Proibida a reprodução.
www.longadistancia.com
@distancialonga
Para Jade e Lis
NOTA DO AUTOR
Antes de tudo, obrigado a você por comprar este livro. Ele narra a minha experiência caminhando pela Appalachian Trail em 2017.
Recorri a meu diário, além de fotos, vídeos e anotações, para relembrar os fatos e histórias. Mas alterei alguns nomes próprios para preservar a identidade dos personagens.
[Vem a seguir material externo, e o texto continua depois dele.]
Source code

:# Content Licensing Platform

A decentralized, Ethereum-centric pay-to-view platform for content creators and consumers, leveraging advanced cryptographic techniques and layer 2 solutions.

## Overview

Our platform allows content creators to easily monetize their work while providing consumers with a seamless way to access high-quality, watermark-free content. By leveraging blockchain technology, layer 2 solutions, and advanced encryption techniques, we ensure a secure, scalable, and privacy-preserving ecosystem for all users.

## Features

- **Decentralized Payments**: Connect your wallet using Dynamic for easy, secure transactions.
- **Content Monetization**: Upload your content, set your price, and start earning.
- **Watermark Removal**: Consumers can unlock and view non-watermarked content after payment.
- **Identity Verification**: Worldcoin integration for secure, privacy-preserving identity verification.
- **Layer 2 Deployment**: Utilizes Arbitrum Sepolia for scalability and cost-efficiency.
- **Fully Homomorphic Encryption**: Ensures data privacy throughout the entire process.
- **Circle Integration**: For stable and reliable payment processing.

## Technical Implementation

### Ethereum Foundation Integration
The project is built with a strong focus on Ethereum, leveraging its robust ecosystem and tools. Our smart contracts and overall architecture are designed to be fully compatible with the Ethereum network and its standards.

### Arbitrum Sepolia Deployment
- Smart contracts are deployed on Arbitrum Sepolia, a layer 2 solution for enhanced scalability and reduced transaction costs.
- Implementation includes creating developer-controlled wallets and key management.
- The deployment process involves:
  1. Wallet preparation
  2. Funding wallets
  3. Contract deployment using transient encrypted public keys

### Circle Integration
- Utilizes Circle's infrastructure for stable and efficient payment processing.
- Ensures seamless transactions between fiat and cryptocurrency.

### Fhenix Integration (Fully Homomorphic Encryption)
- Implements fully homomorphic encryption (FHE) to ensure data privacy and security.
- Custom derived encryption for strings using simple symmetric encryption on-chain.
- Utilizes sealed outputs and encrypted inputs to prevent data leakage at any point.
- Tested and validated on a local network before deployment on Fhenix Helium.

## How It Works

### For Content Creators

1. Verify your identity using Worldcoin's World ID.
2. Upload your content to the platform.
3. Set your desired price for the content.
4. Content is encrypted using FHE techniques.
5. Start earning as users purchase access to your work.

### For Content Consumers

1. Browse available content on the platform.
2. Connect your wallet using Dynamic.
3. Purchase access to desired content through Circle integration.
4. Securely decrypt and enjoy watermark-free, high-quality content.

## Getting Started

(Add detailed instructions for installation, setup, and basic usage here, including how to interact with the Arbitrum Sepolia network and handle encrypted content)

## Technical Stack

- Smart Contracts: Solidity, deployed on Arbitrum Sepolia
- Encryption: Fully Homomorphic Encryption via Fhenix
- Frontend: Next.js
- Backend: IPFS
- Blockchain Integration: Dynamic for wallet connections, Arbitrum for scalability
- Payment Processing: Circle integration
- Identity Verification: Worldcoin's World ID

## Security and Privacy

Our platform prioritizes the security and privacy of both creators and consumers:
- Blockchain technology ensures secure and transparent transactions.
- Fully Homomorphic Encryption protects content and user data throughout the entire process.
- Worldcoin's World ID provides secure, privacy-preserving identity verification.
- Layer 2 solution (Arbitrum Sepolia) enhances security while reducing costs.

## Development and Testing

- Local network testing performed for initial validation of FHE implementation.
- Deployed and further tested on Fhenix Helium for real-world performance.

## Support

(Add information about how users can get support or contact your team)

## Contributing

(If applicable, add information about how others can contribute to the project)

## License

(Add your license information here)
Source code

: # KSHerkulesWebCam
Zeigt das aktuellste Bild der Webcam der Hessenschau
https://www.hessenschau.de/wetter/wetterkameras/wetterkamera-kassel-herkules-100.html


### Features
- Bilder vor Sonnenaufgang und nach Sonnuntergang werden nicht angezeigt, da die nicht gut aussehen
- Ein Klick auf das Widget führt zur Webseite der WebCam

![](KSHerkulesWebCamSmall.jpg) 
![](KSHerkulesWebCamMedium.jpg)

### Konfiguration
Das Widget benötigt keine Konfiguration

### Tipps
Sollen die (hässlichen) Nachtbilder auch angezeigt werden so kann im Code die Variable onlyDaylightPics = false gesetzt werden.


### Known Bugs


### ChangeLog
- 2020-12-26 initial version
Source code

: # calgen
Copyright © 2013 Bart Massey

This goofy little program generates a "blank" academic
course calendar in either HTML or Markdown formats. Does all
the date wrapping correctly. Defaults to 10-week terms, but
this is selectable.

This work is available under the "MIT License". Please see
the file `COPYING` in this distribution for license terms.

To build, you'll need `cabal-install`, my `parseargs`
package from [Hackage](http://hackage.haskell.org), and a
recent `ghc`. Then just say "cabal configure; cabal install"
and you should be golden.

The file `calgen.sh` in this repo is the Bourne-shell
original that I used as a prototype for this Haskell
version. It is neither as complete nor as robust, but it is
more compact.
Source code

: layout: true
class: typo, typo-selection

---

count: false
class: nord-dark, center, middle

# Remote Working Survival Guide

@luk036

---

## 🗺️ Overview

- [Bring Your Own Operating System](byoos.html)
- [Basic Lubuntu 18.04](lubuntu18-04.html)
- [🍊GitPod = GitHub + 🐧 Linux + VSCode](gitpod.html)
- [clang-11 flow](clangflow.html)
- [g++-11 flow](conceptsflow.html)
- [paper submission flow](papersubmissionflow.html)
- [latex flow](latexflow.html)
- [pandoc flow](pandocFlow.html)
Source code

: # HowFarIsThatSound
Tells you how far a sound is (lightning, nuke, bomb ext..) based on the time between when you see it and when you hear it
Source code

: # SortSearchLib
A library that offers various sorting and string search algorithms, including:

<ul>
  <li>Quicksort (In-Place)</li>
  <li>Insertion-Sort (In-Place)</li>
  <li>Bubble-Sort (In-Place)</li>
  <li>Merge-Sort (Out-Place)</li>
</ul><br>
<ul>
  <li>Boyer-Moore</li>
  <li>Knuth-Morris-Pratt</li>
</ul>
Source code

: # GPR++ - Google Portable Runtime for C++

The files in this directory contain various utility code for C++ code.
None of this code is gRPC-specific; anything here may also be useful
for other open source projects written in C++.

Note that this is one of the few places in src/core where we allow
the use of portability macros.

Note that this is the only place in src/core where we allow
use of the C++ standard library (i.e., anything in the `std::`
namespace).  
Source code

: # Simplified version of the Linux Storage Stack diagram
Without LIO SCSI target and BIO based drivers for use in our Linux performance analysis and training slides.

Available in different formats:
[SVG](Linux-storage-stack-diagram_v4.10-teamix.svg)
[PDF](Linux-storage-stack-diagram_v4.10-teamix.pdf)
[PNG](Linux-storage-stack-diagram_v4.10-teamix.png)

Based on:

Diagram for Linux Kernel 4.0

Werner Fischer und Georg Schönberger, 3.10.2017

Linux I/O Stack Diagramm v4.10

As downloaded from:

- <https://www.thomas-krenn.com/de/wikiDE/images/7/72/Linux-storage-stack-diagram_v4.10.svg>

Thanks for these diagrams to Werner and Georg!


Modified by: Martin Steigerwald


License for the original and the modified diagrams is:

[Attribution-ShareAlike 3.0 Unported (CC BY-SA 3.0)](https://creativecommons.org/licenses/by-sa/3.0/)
Várias pessoas e empresas foram fundamentais desde o momento em que decidi percorrer este caminho. Tenho que agradecer a todos que gastaram alguns minutos votando no vídeo que produzi para o concurso The Badger Sponsorship. Sem o prêmio não teria conseguido os equipamentos que usei durante toda a trilha. Obrigado a todos vocês.
Agradeço também a Zack Davis, toda a equipe do site The Trek e aos patrocinadores da promoção: Big Agnes, Gossamer Gear, REI, Therm-a-rest, Altra, Wigwam Socks, Injinji Socks, Granite Gear, Sawyer, CLIF
Bars, PROBAR e Good To-Go Meals. Andrea e Cabral, do Outono Studio, pelas sessões de Gyrotonic. Ziller, pelos contatos e inspiração.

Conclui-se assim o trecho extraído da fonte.